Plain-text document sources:

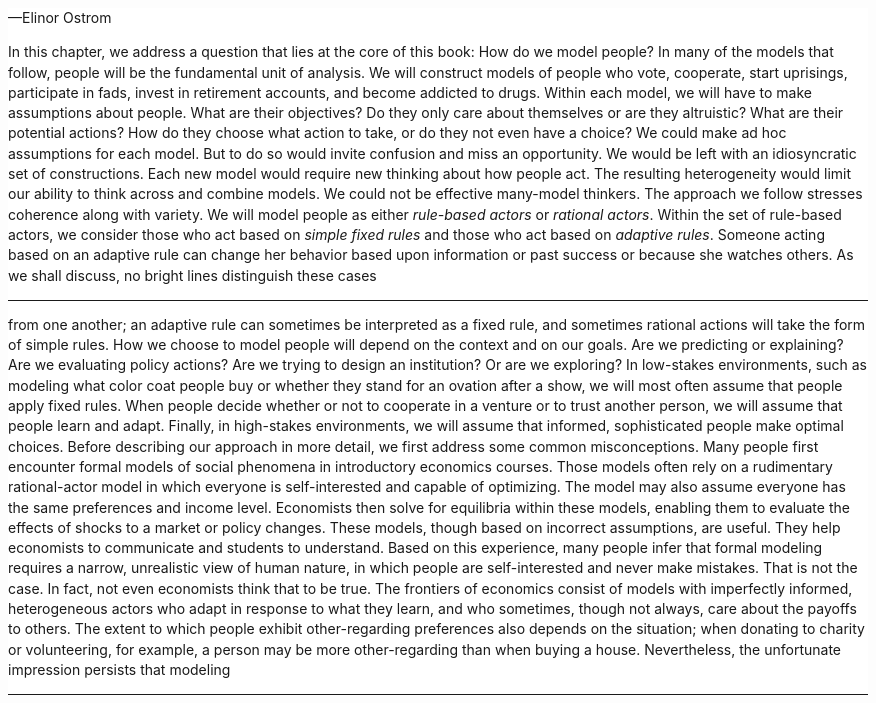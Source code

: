  —Elinor Ostrom 

In this chapter, we address a question that lies at the core of this book: How do we model people? In many of the models that follow, people will be the fundamental unit of analysis. We will construct models of people who vote, cooperate, start uprisings, participate in fads, invest in retirement accounts, and become addicted to drugs. Within each model, we will have to make assumptions about people. What are their objectives? Do they only care about themselves or are they altruistic? What are their potential actions? How do they choose what action to take, or do they not even have a choice? We could make ad hoc assumptions for each model. But to do so would invite confusion and miss an opportunity. We would be left with an idiosyncratic set of constructions. Each new model would require new thinking about how people act. The resulting heterogeneity would limit our ability to think across and combine models. We could not be effective many-model thinkers. The approach we follow stresses coherence along with variety. We will model people as either _rule-based actors_ or _rational actors_. Within the set of rule-based actors, we consider those who act based on _simple fixed rules_ and those who act based on _adaptive rules_. Someone acting based on an adaptive rule can change her behavior based upon information or past success or because she watches others. As we shall discuss, no bright lines distinguish these cases 

---

from one another; an adaptive rule can sometimes be interpreted as a fixed rule, and sometimes rational actions will take the form of simple rules. How we choose to model people will depend on the context and on our goals. Are we predicting or explaining? Are we evaluating policy actions? Are we trying to design an institution? Or are we exploring? In low-stakes environments, such as modeling what color coat people buy or whether they stand for an ovation after a show, we will most often assume that people apply fixed rules. When people decide whether or not to cooperate in a venture or to trust another person, we will assume that people learn and adapt. Finally, in high-stakes environments, we will assume that informed, sophisticated people make optimal choices. Before describing our approach in more detail, we first address some common misconceptions. Many people first encounter formal models of social phenomena in introductory economics courses. Those models often rely on a rudimentary rational-actor model in which everyone is self-interested and capable of optimizing. The model may also assume everyone has the same preferences and income level. Economists then solve for equilibria within these models, enabling them to evaluate the effects of shocks to a market or policy changes. These models, though based on incorrect assumptions, are useful. They help economists to communicate and students to understand. Based on this experience, many people infer that formal modeling requires a narrow, unrealistic view of human nature, in which people are self-interested and never make mistakes. That is not the case. In fact, not even economists think that to be true. The frontiers of economics consist of models with imperfectly informed, heterogeneous actors who adapt in response to what they learn, and who sometimes, though not always, care about the payoffs to others. The extent to which people exhibit other-regarding preferences also depends on the situation; when donating to charity or volunteering, for example, a person may be more other-regarding than when buying a house. Nevertheless, the unfortunate impression persists that modeling 

---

__Description of the task__. Only the pictures are to be excluded; all other parts of the records above are to be given exactly.

__Response__.
Source code

:  —Elinor Ostrom 

In this chapter, we address a question that lies at the core of this book: How do we model people? In many of the models that follow, people will be the fundamental unit of analysis. We will construct models of people who vote, cooperate, start uprisings, participate in fads, invest in retirement accounts, and become addicted to drugs. Within each model, we will have to make assumptions about people. What are their objectives? Do they only care about themselves or are they altruistic? What are their potential actions? How do they choose what action to take, or do they not even have a choice? We could make ad hoc assumptions for each model. But to do so would invite confusion and miss an opportunity. We would be left with an idiosyncratic set of constructions. Each new model would require new thinking about how people act. The resulting heterogeneity would limit our ability to think across and combine models. We could not be effective many-model thinkers. The approach we follow stresses coherence along with variety. We will model people as either _rule-based actors_ or _rational actors_. Within the set of rule-based actors, we consider those who act based on _simple fixed rules_ and those who act based on _adaptive rules_. Someone acting based on an adaptive rule can change her behavior based upon information or past success or because she watches others. As we shall discuss, no bright lines distinguish these cases 

---

from one another; an adaptive rule can sometimes be interpreted as a fixed rule, and sometimes rational actions will take the form of simple rules. How we choose to model people will depend on the context and on our goals. Are we predicting or explaining? Are we evaluating policy actions? Are we trying to design an institution? Or are we exploring? In low-stakes environments, such as modeling what color coat people buy or whether they stand for an ovation after a show, we will most often assume that people apply fixed rules. When people decide whether or not to cooperate in a venture or to trust another person, we will assume that people learn and adapt. Finally, in high-stakes environments, we will assume that informed, sophisticated people make optimal choices. Before describing our approach in more detail, we first address some common misconceptions. Many people first encounter formal models of social phenomena in introductory economics courses. Those models often rely on a rudimentary rational-actor model in which everyone is self-interested and capable of optimizing. The model may also assume everyone has the same preferences and income level. Economists then solve for equilibria within these models, enabling them to evaluate the effects of shocks to a market or policy changes. These models, though based on incorrect assumptions, are useful. They help economists to communicate and students to understand. Based on this experience, many people infer that formal modeling requires a narrow, unrealistic view of human nature, in which people are self-interested and never make mistakes. That is not the case. In fact, not even economists think that to be true. The frontiers of economics consist of models with imperfectly informed, heterogeneous actors who adapt in response to what they learn, and who sometimes, though not always, care about the payoffs to others. The extent to which people exhibit other-regarding preferences also depends on the situation; when donating to charity or volunteering, for example, a person may be more other-regarding than when buying a house. Nevertheless, the unfortunate impression persists that modeling 

---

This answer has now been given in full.